She flounced in again later, ignoring the Closed sign on the door, snowflakes melting on her hair. "Ha!" she shouted, leaning forward against the counter, nearly nose to nose with me. "Ha, ha, HA!" she cried, poking me in the chest. "See? I told you!"
I backed up, brushing her finger away. "Yeah, yeah, you're the Sylvia Browne of snow." I picked up the coffee pot, swishing around the remains of the black liquid. "You having coffee?"
"I really can't stay," she said, "I just came to gloat."
"It's cold outside," I replied. I hesitated, then rolled my eyes, feeling somewhat indulgent. "Coffee to go?"
"Sure," she said. "But…" she trailed off, her lips curling into a sly grin. The same grin I see whenever she's about to plead for an extra favor.
I brace myself. "What?"
"Can you make more? I want some for Rory, too."
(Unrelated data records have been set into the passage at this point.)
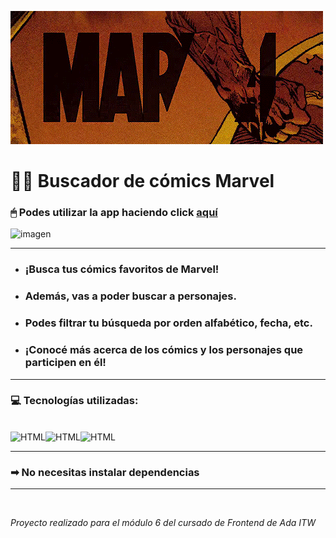 ![imagen](./assets/marvel-banner.gif)

# 🦸‍♀️ Buscador de cómics Marvel

### 🖱 Podes utilizar la app haciendo click [aquí](https://milenagimenez.github.io/buscador-de-comics/)

![imagen](./assets/screen-all-page.png)

***

- ### ¡Busca tus cómics favoritos de Marvel!
- ### Además, vas a poder buscar a personajes.
- ### Podes filtrar tu búsqueda por orden alfabético, fecha, etc.
- ### ¡Conocé más acerca de los cómics y los personajes que participen en él!

***

### 💻 Tecnologías utilizadas:
<br>
<img alt="HTML" src="https://img.shields.io/badge/-HTML-orange"><img alt="HTML" src="https://img.shields.io/badge/-CSS-blue"><img alt="HTML" src="https://img.shields.io/badge/-Javascript-yellow">

***

### ➡ No necesitas instalar dependencias


***
<br>

*Proyecto realizado para el módulo 6 del cursado de Frontend de Ada ITW*
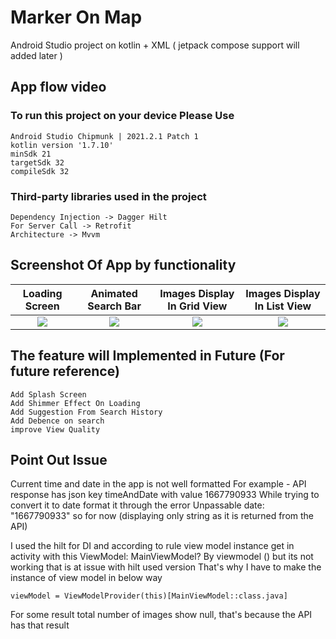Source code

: # Marker On Map
Android Studio project on kotlin + XML ( jetpack compose support will added later )

## App flow video



### To run this project on your device Please Use

    Android Studio Chipmunk | 2021.2.1 Patch 1
    kotlin version '1.7.10'
    minSdk 21
    targetSdk 32
    compileSdk 32

### Third-party libraries used in the project

    Dependency Injection -> Dagger Hilt
    For Server Call -> Retrofit
    Architecture -> Mvvm

## Screenshot Of App by functionality 
Loading Screen             |  Animated Search Bar   | Images Display In Grid View  | Images Display In List View
:-------------------------:|:-------------------------: | :-------------------------: | :-------------------------:
![](https://user-images.githubusercontent.com/31402470/202423875-73886848-c9e9-432a-ae5f-37a7ef311637.png)  |  ![](https://user-images.githubusercontent.com/31402470/202423886-2bd8e3ee-da6c-4a59-83a0-a6bbfb21bacc.png) | ![](https://user-images.githubusercontent.com/31402470/202424404-1851d1e0-2c54-4322-8c9a-10313bf0b6a7.png) | ![](https://user-images.githubusercontent.com/31402470/202424388-5afe3366-f23d-48a1-b81e-091d8faf436f.png)


## The feature will Implemented in Future (For future reference)
    Add Splash Screen
    Add Shimmer Effect On Loading
    Add Suggestion From Search History
    Add Debence on search
    improve View Quality

## Point Out Issue
Current time and date in the app is not well formatted
For example - API response has json key timeAndDate with value 1667790933
While trying to convert it to date format it through the error Unpassable date: "1667790933"
so for now (displaying only string as it is returned from the API)



I used the hilt for DI and according to rule view model instance get in activity with this
ViewModel: MainViewModel? By viewmodel () but its not working that is at issue with hilt used version
That's why I have to make the instance of view model in below way

    viewModel = ViewModelProvider(this)[MainViewModel::class.java]

For some result total number of images show null, that's because the API has that result
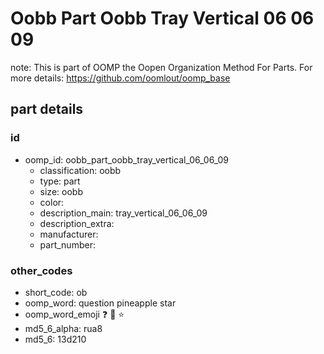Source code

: # Oobb Part Oobb Tray Vertical 06 06 09  

note: This is part of OOMP the Oopen Organization Method For Parts. For more details: https://github.com/oomlout/oomp_base

##  part details





### id
* oomp_id: oobb_part_oobb_tray_vertical_06_06_09
  * classification: oobb
  * type: part
  * size: oobb
  * color: 
  * description_main: tray_vertical_06_06_09
  * description_extra: 
  * manufacturer: 
  * part_number: 

### other_codes
* short_code: ob
* oomp_word: question pineapple star
* oomp_word_emoji :question: :pineapple: :star:
* md5_6_alpha: rua8
* md5_6: 13d210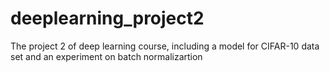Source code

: # deeplearning_project2
The project 2 of deep learning course, including a model for CIFAR-10 data set and an experiment on batch normalizartion
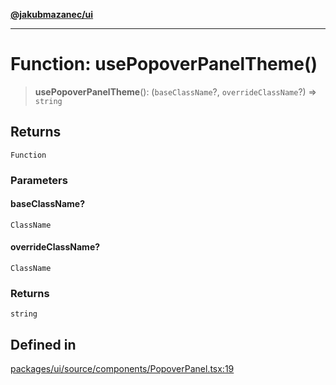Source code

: [**@jakubmazanec/ui**](../README.md)

---

# Function: usePopoverPanelTheme()

> **usePopoverPanelTheme**(): (`baseClassName`?, `overrideClassName`?) => `string`

## Returns

`Function`

### Parameters

#### baseClassName?

`ClassName`

#### overrideClassName?

`ClassName`

### Returns

`string`

## Defined in

[packages/ui/source/components/PopoverPanel.tsx:19](https://github.com/jakubmazanec/tools/blob/4bb343d3736e4f9f11a014de3241c6054262151e/packages/ui/source/components/PopoverPanel.tsx#L19)
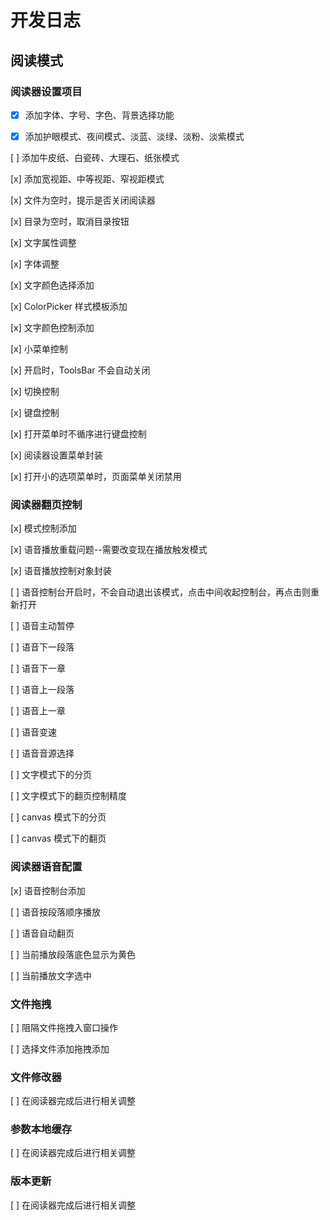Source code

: # 开发日志

## 阅读模式

### 阅读器设置项目

- [x] 添加字体、字号、字色、背景选择功能

- [x] 添加护眼模式、夜间模式、淡蓝、淡绿、淡粉、淡紫模式

[ ] 添加牛皮纸、白瓷砖、大理石、纸张模式

[x] 添加宽视距、中等视距、窄视距模式

[x] 文件为空时，提示是否关闭阅读器

[x] 目录为空时，取消目录按钮

[x] 文字属性调整

[x] 字体调整

[x] 文字颜色选择添加

[x] ColorPicker 样式模板添加

[x] 文字颜色控制添加

[x] 小菜单控制

[x] 开启时，ToolsBar 不会自动关闭

[x] 切换控制

[x] 键盘控制

[x] 打开菜单时不循序进行键盘控制

[x] 阅读器设置菜单封装

[x] 打开小的选项菜单时，页面菜单关闭禁用

### 阅读器翻页控制

[x] 模式控制添加

[x] 语音播放重载问题--需要改变现在播放触发模式

[x] 语音播放控制对象封装

[ ] 语音控制台开启时，不会自动退出该模式，点击中间收起控制台，再点击则重新打开

[ ] 语音主动暂停

[ ] 语音下一段落

[ ] 语音下一章

[ ] 语音上一段落

[ ] 语音上一章

[ ] 语音变速

[ ] 语音音源选择

[ ] 文字模式下的分页

[ ] 文字模式下的翻页控制精度

[ ] canvas 模式下的分页

[ ] canvas 模式下的翻页

### 阅读器语音配置

[x] 语音控制台添加

[ ] 语音按段落顺序播放

[ ] 语音自动翻页

[ ] 当前播放段落底色显示为黄色

[ ] 当前播放文字选中

### 文件拖拽

[ ] 阻隔文件拖拽入窗口操作

[ ] 选择文件添加拖拽添加

### 文件修改器

[ ] 在阅读器完成后进行相关调整

### 参数本地缓存

[ ] 在阅读器完成后进行相关调整

### 版本更新

[ ] 在阅读器完成后进行相关调整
"You want me to make another whole pot just for two to-go cups?"
"Make it four and I'll be your best friend," Lorelai replied, with an exaggerated wink.
"Fine," I said. I turned around and began pouring grounds into the filter.
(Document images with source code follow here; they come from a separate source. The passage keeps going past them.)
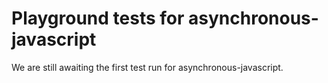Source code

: # Playground tests for asynchronous-javascript
We are still awaiting the first test run for asynchronous-javascript.
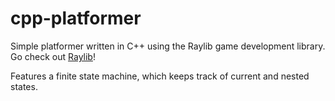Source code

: ﻿# cpp-platformer
 
Simple platformer written in C++ using the Raylib game development library. Go check out [Raylib](https://www.raylib.com/)!

Features a finite state machine, which keeps track of current and nested states. 
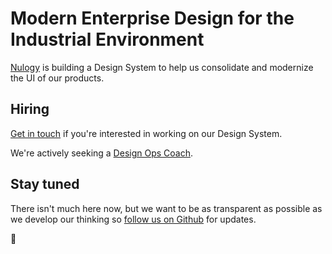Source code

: # Modern Enterprise Design for the Industrial Environment

[Nulogy](http://nulogy.com) is building a Design System to help us consolidate and modernize the UI of our products.

## Hiring
[Get in touch](https://nulogy.com/about/careers/) if you're interested in working on our Design System.

We're actively seeking a [Design Ops Coach](https://boards.greenhouse.io/nulogy/jobs/4017600002#.WtZp6GRKhds).

## Stay tuned

There isn't much here now, but we want to be as transparent as possible as we develop our thinking so [follow us on Github](https://github.com/nulogy/design-system) for updates.

🤘
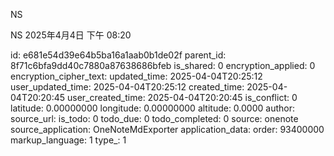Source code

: NS

NS
2025年4月4日
下午 08:20


id: e681e54d39e64b5ba16a1aab0b1de02f
parent_id: 8f71c6bfa9dd40c7880a87638686bfeb
is_shared: 0
encryption_applied: 0
encryption_cipher_text: 
updated_time: 2025-04-04T20:25:12
user_updated_time: 2025-04-04T20:25:12
created_time: 2025-04-04T20:20:45
user_created_time: 2025-04-04T20:20:45
is_conflict: 0
latitude: 0.00000000
longitude: 0.00000000
altitude: 0.0000
author: 
source_url: 
is_todo: 0
todo_due: 0
todo_completed: 0
source: onenote
source_application: OneNoteMdExporter
application_data: 
order: 93400000
markup_language: 1
type_: 1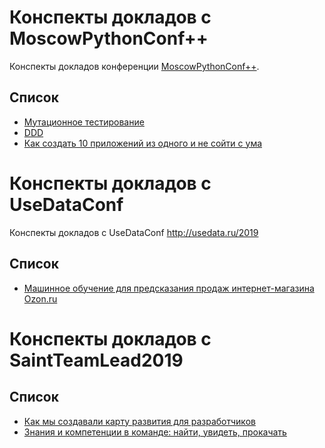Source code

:# Конспекты докладов с MoscowPythonConf++

Конспекты докладов конференции [MoscowPythonConf++](https://conf.python.ru/2019). 

## Список

* [Мутационное тестирование](https://github.com/lananovikova10/conspectus/blob/master/teenagemutantninjaturtles.md)
* [DDD](https://github.com/lananovikova10/conspectus/blob/master/ddd.md)
* [Как создать 10 приложений из одного и не сойти с ума](https://github.com/lananovikova10/conspectus/blob/master/10apps_from_one.md)

# Конспекты докладов с UseDataConf

Конспекты докладов с UseDataConf http://usedata.ru/2019 

## Список

* [Машинное обучение для предсказания продаж интернет-магазина Ozon.ru](https://github.com/lananovikova10/conspectus/blob/master/sales_vanga.md)

# Конспекты докладов с SaintTeamLead2019

## Список

* [Как мы создавали карту развития для разработчиков](https://github.com/lananovikova10/conspectus/blob/master/developers_map.md)
* [Знания и компетенции в команде: найти, увидеть, прокачать](https://github.com/lananovikova10/conspectus/blob/master/knowledge-competence-team.md)



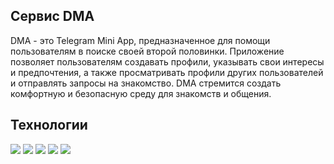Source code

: ## Сервис DMA
DMA - это Telegram Mini App, предназначенное для помощи пользователям в поиске своей второй половинки.  Приложение позволяет пользователям создавать профили, указывать свои интересы и предпочтения, а также просматривать профили других пользователей и отправлять запросы на знакомство.  DMA стремится создать комфортную и безопасную среду для знакомств и общения.


## Технологии

[![](https://img.shields.io/badge/Go-00ADD8?style=for-the-badge&logo=go&logoColor=white)](https://go.dev/)
[![](https://img.shields.io/badge/JavaScript-F7DF1E?style=for-the-badge&logo=javascript&logoColor=black)](https://www.javascript.com/)
[![](https://img.shields.io/badge/PostgreSQL-316192?style=for-the-badge&logo=postgresql&logoColor=white)](https://www.postgresql.org/)
[![](https://img.shields.io/badge/HTML5-E34F26?style=for-the-badge&logo=html5&logoColor=white)](https://www.w3.org/html/)
[![](https://img.shields.io/badge/CSS3-1572B6?style=for-the-badge&logo=css3&logoColor=white)](https://www.w3.org/Style/CSS/)
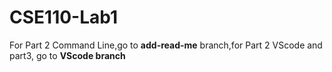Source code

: # CSE110-Lab1 #
For Part 2 Command Line,go to **add-read-me** branch,for Part 2 VScode and part3, go to **VScode branch**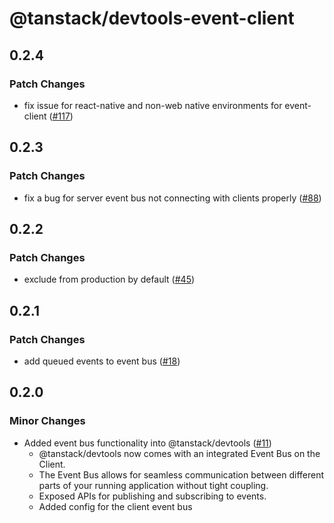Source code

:# @tanstack/devtools-event-client

## 0.2.4

### Patch Changes

- fix issue for react-native and non-web native environments for event-client ([#117](https://github.com/TanStack/devtools/pull/117))

## 0.2.3

### Patch Changes

- fix a bug for server event bus not connecting with clients properly ([#88](https://github.com/TanStack/devtools/pull/88))

## 0.2.2

### Patch Changes

- exclude from production by default ([#45](https://github.com/TanStack/devtools/pull/45))

## 0.2.1

### Patch Changes

- add queued events to event bus ([#18](https://github.com/TanStack/devtools/pull/18))

## 0.2.0

### Minor Changes

- Added event bus functionality into @tanstack/devtools ([#11](https://github.com/TanStack/devtools/pull/11))
  - @tanstack/devtools now comes with an integrated Event Bus on the Client.
  - The Event Bus allows for seamless communication between different parts of your running application
    without tight coupling.
  - Exposed APIs for publishing and subscribing to events.
  - Added config for the client event bus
"More!" she piped up, and I turned to direct a glare at her, but she just smiled brightly. I sighed heavily, but dumped more in anyway. As the coffee began to drip down through the machine into the carafe, I leaned against the back counter, looking at her. When I saw the flakes beginning to fall outside, I'd hoped that she'd drop in. Even if, as she said, it was just to gloat. She smiled again, and clasped her bare hands in front of her to wait.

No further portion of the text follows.